The colonial rule[edit]

The history of the British occupation is taken mostly from the Imperial Gazetteer of India, written over a century ago during British rule.[4]
Hyderabad at the turn of the 20th century.
The British came face-to-face with the Talpurs at the battle of Miani on 17 February 1843. It is said that even in rigor mortis the Ameers (Mirs) held their swords high fighting the British. The battle ended on 24 March where the Mirs lost and the city came into the hands of the British. The battle at Dabo landed an even greater part of Sindh in the laps of the British regime and the city surrendered to the British. Being the last stronghold in the way of the British, the city once conquered, completed the British Conquest of Sindh.
The crown of being a capital of the emirate of Sindh was then transferred to Karachi when the British general Sir Charles Napierconquered Sindh in 1843, mainly because the East India Company had headquarters in Karachi.
The residency, memorable for its defence by Sir James Outram against the Baluchis in 1843, which was situated 3 miles from Hyderabad, no longer exists. The municipality of Hyderabad was established in 1853.[4]
In the Pacco Qillo the British kept the arsenal of the province, transferred from Karachi in 1861, and the palaces of the ex-Amirs of Sind that they had taken over. In 1857, when the Indian mutiny raged across the South Asia, the British held most of their regiments and ammunition in this city. The garrison at the fort composed of British and Native infantry, 2 batteries of artillery, and an ammunition column. The barracks were built in twelve blocks, with hospitals, bazar and various amenities to the north-west of the city.[4]

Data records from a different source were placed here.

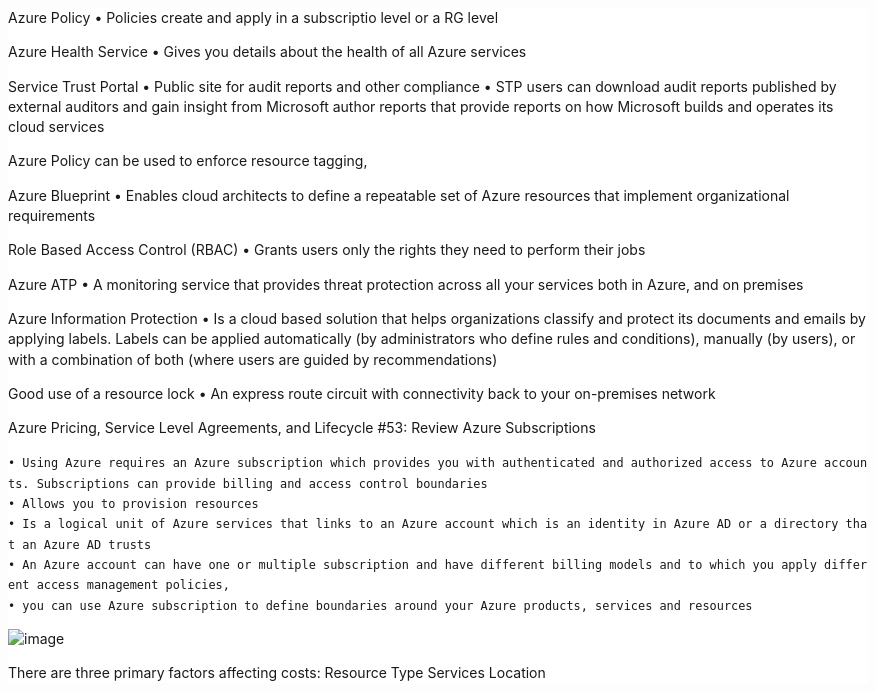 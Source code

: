 Azure Policy
	• Policies create and apply in a subscriptio level or a RG level

Azure Health Service
	• Gives you details about the health of all Azure services

Service Trust Portal
	• Public site for audit reports and other compliance 
	• STP users can download audit reports published by external auditors and gain insight from Microsoft author reports that provide reports on how Microsoft builds and operates its cloud services

Azure Policy can be used to enforce resource tagging, 


Azure Blueprint
	• Enables cloud architects to define a repeatable set of Azure resources that implement organizational requirements

Role Based Access Control (RBAC)
	• Grants users only the rights they need to perform their jobs

Azure ATP
	• A monitoring service that provides threat protection across all your services both in Azure, and on premises

Azure Information Protection
	• Is a cloud based solution that helps organizations classify and protect its documents and emails by applying labels. Labels can be applied automatically (by administrators who define rules and conditions), manually (by users), or with a combination of both (where users are guided by recommendations)

Good use of a resource lock
	• An express route circuit with connectivity back to your on-premises network

Azure Pricing, Service Level Agreements, and
Lifecycle
#53: Review Azure Subscriptions

	• Using Azure requires an Azure subscription which provides you with authenticated and authorized access to Azure accounts. Subscriptions can provide billing and access control boundaries
	• Allows you to provision resources
	• Is a logical unit of Azure services that links to an Azure account which is an identity in Azure AD or a directory that an Azure AD trusts
	• An Azure account can have one or multiple subscription and have different billing models and to which you apply different access management policies, 
	• you can use Azure subscription to define boundaries around your Azure products, services and resources


![image](https://github.com/fayas1290/Learning-AZ900/assets/157561213/82c05525-ffd8-4700-a61e-641c9d48184a)





There are three primary factors affecting costs:
Resource Type
Services
Location
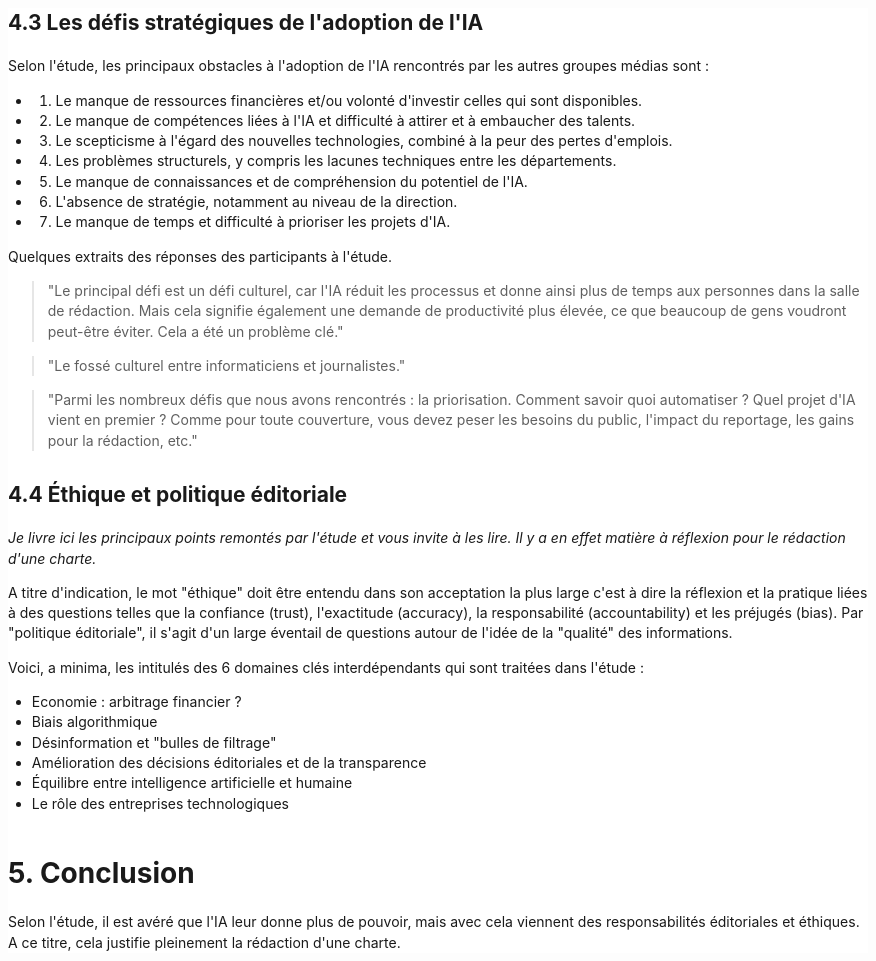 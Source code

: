 ## 4.3 Les défis stratégiques de l'adoption de l'IA

Selon l'étude, les principaux obstacles à l'adoption de l'IA rencontrés par les autres groupes médias sont :


- 1. Le manque de ressources financières et/ou volonté d'investir celles qui sont disponibles.

- 2. Le manque de compétences liées à l'IA et difficulté à attirer et à embaucher des talents.

- 3. Le scepticisme à l'égard des nouvelles technologies, combiné à la peur des pertes d'emplois.

- 4. Les problèmes structurels, y compris les lacunes techniques entre les départements.

- 5. Le manque de connaissances et de compréhension du potentiel de l'IA.

- 6. L'absence de stratégie, notamment au niveau de la direction.

- 7. Le manque de temps et difficulté à prioriser les projets d'IA.

Quelques extraits des réponses des participants à l'étude.

> "Le principal défi est un défi culturel, car l'IA réduit les processus et donne ainsi plus de temps aux personnes dans la salle de rédaction. Mais cela signifie également une demande de productivité plus élevée, ce que beaucoup de gens voudront peut-être éviter. Cela a été un problème clé."


> "Le fossé culturel entre informaticiens et journalistes."

> "Parmi les nombreux défis que nous avons rencontrés : la priorisation. Comment savoir quoi automatiser ? Quel projet d'IA vient en premier ? Comme pour toute couverture, vous devez peser les besoins du public, l'impact du reportage, les gains pour la rédaction, etc."



## 4.4 Éthique et politique éditoriale

*Je livre ici les principaux points remontés par l'étude et vous invite à les lire. Il y a en effet matière à réflexion pour le rédaction d'une charte.*

A titre d'indication, le mot "éthique" doit être entendu dans son acceptation la plus large c'est à dire la réflexion et la pratique liées à des questions telles que la confiance (trust), l'exactitude (accuracy), la responsabilité (accountability) et les préjugés (bias). Par "politique éditoriale", il s'agit d'un large éventail de questions autour de l'idée de la "qualité" des informations.


Voici, a minima, les intitulés des 6 domaines clés interdépendants qui sont traitées dans l'étude :


- Economie : arbitrage financier ?
- Biais algorithmique
- Désinformation et "bulles de filtrage"
- Amélioration des décisions éditoriales et de la transparence
- Équilibre entre intelligence artificielle et humaine
- Le rôle des entreprises technologiques

# 5. Conclusion

Selon l'étude, il est avéré que l'IA leur donne plus de pouvoir, mais avec cela viennent des responsabilités éditoriales et éthiques. A ce titre, cela justifie pleinement la rédaction d'une charte.
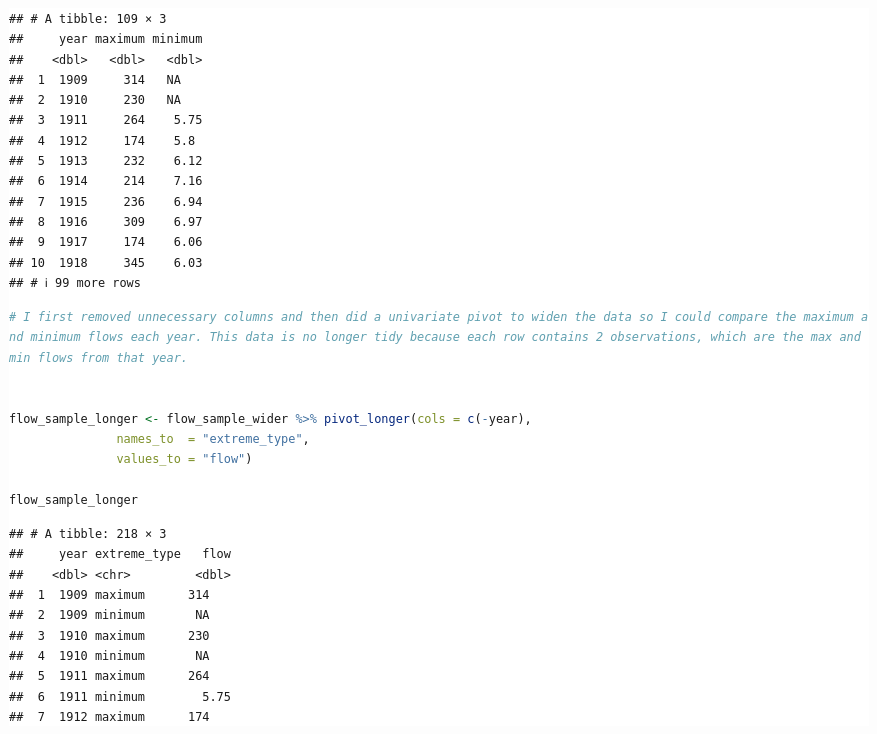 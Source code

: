     ## # A tibble: 109 × 3
    ##     year maximum minimum
    ##    <dbl>   <dbl>   <dbl>
    ##  1  1909     314   NA   
    ##  2  1910     230   NA   
    ##  3  1911     264    5.75
    ##  4  1912     174    5.8 
    ##  5  1913     232    6.12
    ##  6  1914     214    7.16
    ##  7  1915     236    6.94
    ##  8  1916     309    6.97
    ##  9  1917     174    6.06
    ## 10  1918     345    6.03
    ## # ℹ 99 more rows

``` r
# I first removed unnecessary columns and then did a univariate pivot to widen the data so I could compare the maximum and minimum flows each year. This data is no longer tidy because each row contains 2 observations, which are the max and min flows from that year. 


flow_sample_longer <- flow_sample_wider %>% pivot_longer(cols = c(-year), 
               names_to  = "extreme_type", 
               values_to = "flow")

flow_sample_longer
```

    ## # A tibble: 218 × 3
    ##     year extreme_type   flow
    ##    <dbl> <chr>         <dbl>
    ##  1  1909 maximum      314   
    ##  2  1909 minimum       NA   
    ##  3  1910 maximum      230   
    ##  4  1910 minimum       NA   
    ##  5  1911 maximum      264   
    ##  6  1911 minimum        5.75
    ##  7  1912 maximum      174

The British demolished most of the buildings around the time of the mutiny to accommodate their troops and their military stores and fused the arsenal in the Pacco Qillo so that the people wouldn't use that against them. Evidently the city received the very first blow to its glorious name. No longer were the roads washed with sandalwoodperfume and rose-water.

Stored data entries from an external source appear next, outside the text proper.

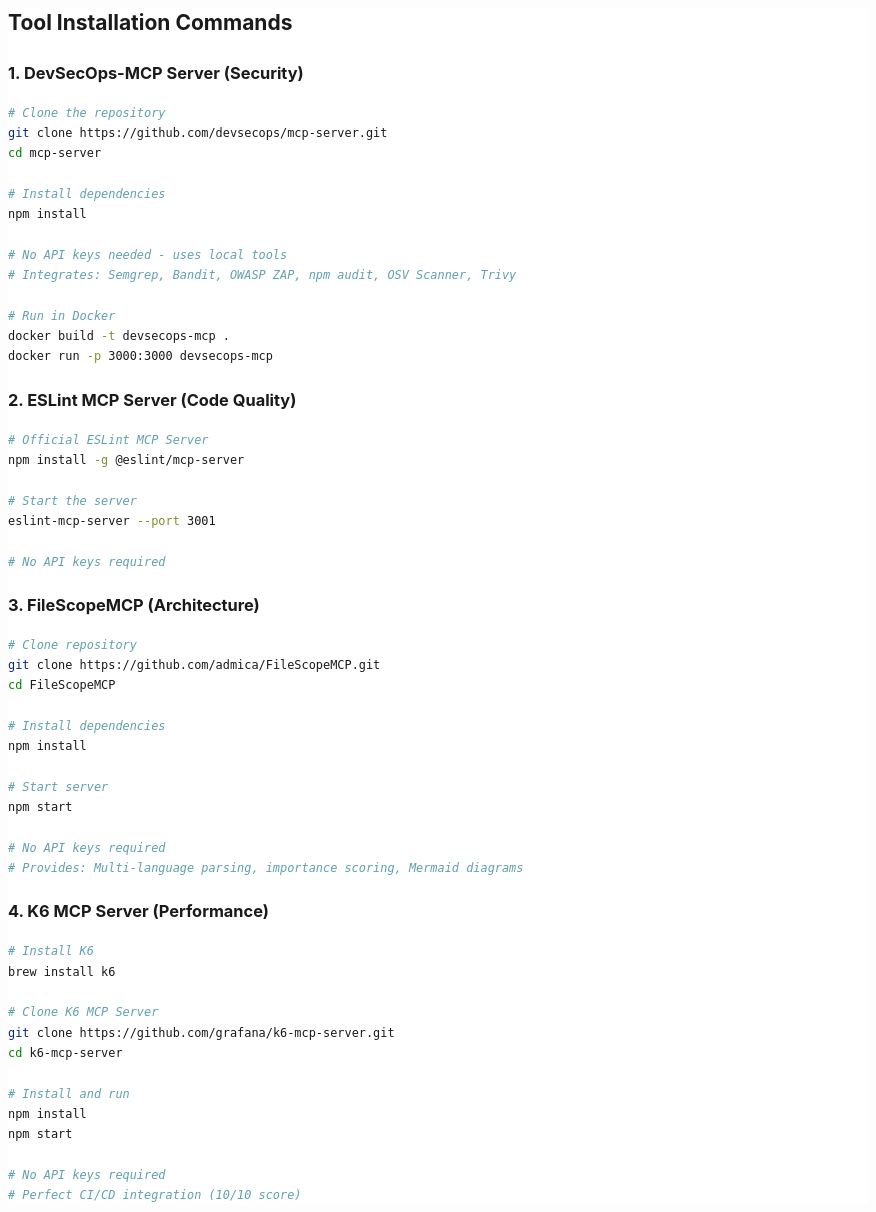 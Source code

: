 
## Tool Installation Commands

### 1. DevSecOps-MCP Server (Security)
```bash
# Clone the repository
git clone https://github.com/devsecops/mcp-server.git
cd mcp-server

# Install dependencies
npm install

# No API keys needed - uses local tools
# Integrates: Semgrep, Bandit, OWASP ZAP, npm audit, OSV Scanner, Trivy

# Run in Docker
docker build -t devsecops-mcp .
docker run -p 3000:3000 devsecops-mcp
```

### 2. ESLint MCP Server (Code Quality)
```bash
# Official ESLint MCP Server
npm install -g @eslint/mcp-server

# Start the server
eslint-mcp-server --port 3001

# No API keys required
```

### 3. FileScopeMCP (Architecture)
```bash
# Clone repository
git clone https://github.com/admica/FileScopeMCP.git
cd FileScopeMCP

# Install dependencies
npm install

# Start server
npm start

# No API keys required
# Provides: Multi-language parsing, importance scoring, Mermaid diagrams
```

### 4. K6 MCP Server (Performance)
```bash
# Install K6
brew install k6

# Clone K6 MCP Server
git clone https://github.com/grafana/k6-mcp-server.git
cd k6-mcp-server

# Install and run
npm install
npm start

# No API keys required
# Perfect CI/CD integration (10/10 score)
```
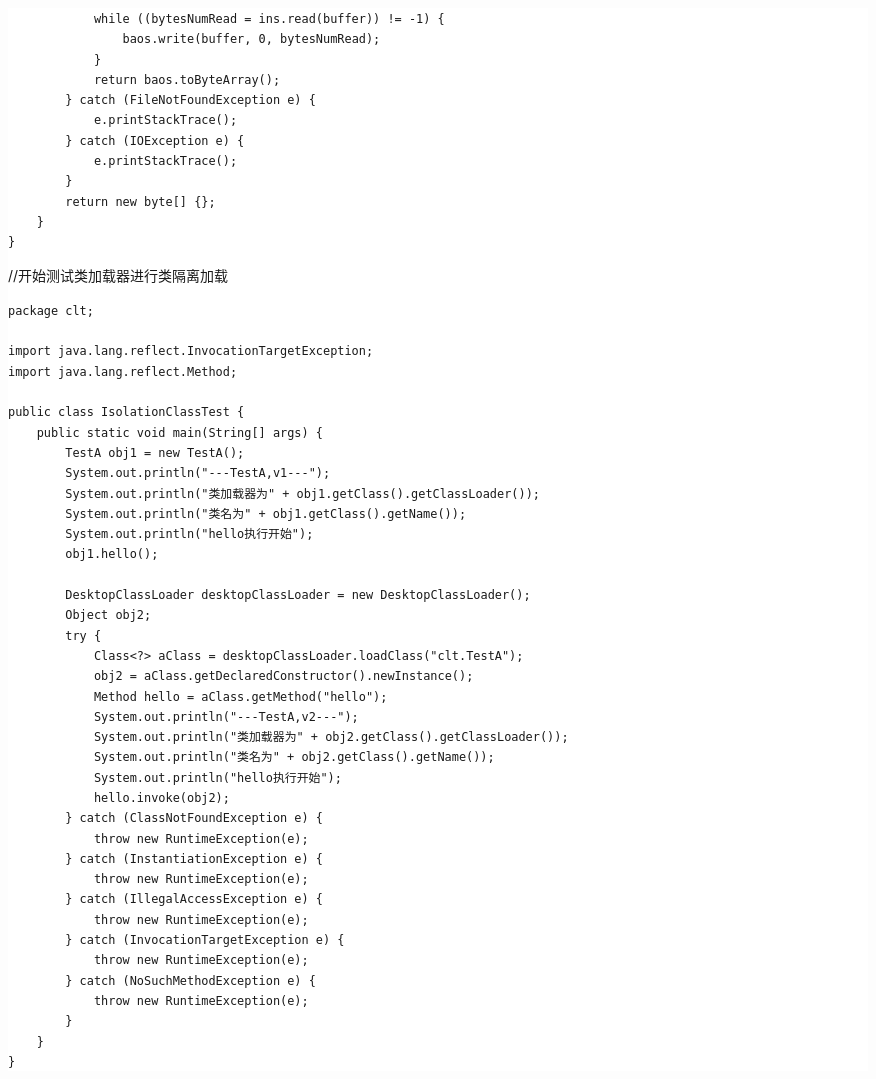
 ```
            while ((bytesNumRead = ins.read(buffer)) != -1) {
                baos.write(buffer, 0, bytesNumRead);
            }
            return baos.toByteArray();
        } catch (FileNotFoundException e) {
            e.printStackTrace();
        } catch (IOException e) {
            e.printStackTrace();
        }
        return new byte[] {};
    }
}

```

//开始测试类加载器进行类隔离加载
```
package clt;

import java.lang.reflect.InvocationTargetException;
import java.lang.reflect.Method;

public class IsolationClassTest {
    public static void main(String[] args) {
        TestA obj1 = new TestA();
        System.out.println("---TestA,v1---");
        System.out.println("类加载器为" + obj1.getClass().getClassLoader());
        System.out.println("类名为" + obj1.getClass().getName());
        System.out.println("hello执行开始");
        obj1.hello();

        DesktopClassLoader desktopClassLoader = new DesktopClassLoader();
        Object obj2;
        try {
            Class<?> aClass = desktopClassLoader.loadClass("clt.TestA");
            obj2 = aClass.getDeclaredConstructor().newInstance();
            Method hello = aClass.getMethod("hello");
            System.out.println("---TestA,v2---");
            System.out.println("类加载器为" + obj2.getClass().getClassLoader());
            System.out.println("类名为" + obj2.getClass().getName());
            System.out.println("hello执行开始");
            hello.invoke(obj2);
        } catch (ClassNotFoundException e) {
            throw new RuntimeException(e);
        } catch (InstantiationException e) {
            throw new RuntimeException(e);
        } catch (IllegalAccessException e) {
            throw new RuntimeException(e);
        } catch (InvocationTargetException e) {
            throw new RuntimeException(e);
        } catch (NoSuchMethodException e) {
            throw new RuntimeException(e);
        }
    }
}

```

The British however tallied the population statistics of the city in the years to come to keep an accurate record of the growth. Populations statistics dating back to 1872 compliment the tremendous growth the city achieved within a few decades. From 43,088 (1872), 48,153 (1881), 58,048 (1891) to 69,378 (1901), the city grew in thousands. At this point in time the Hinduism was the most dominant religion with 43,499 followers mostly linked to trade while 24,831 Muslims made up the largest ethnic minority. The 710 Christians were mostly new converts or the British soldiers in regiments around the town. The city ranked seventh in the Bombay Presidency in terms of population.[4]
Also included in the census figures were income and expenditure, the average income during the decade ending 1901 was Rs. 2.2 lakhs. In 1903-4 the income and expenditure amounted to 2.7 and 2.8 lakhs respectively. The chief sources of income were octroi (Rs. 1,30,000) and water rate (Rs. 22,000); and the chief heads of expenditure were general administration and collection of taxes (Rs. 39,000), public safety (Rs. 7,400), water-supply and drainage (RS. 22,000), conservancy (Rs. 37,000), hospitals and dispensaries (Rs. 15,000), public works (Rs. 13,000), and education (Rs. 18,000). The income of the cantonment fund in 1903-4 was Rs. 43,000, and the expenditure Rs. 33,800.[4]
The British devised a rail network throughout the western part of the then South Asia and purchased the private Scinde Railway (Sinds railway) to connect to the Kabul trade routes. The rail network would later be called the North-Western State Railway in 1886. Hyderabad was a major junction on the line linking distant trade locations likeLahore and still is to date.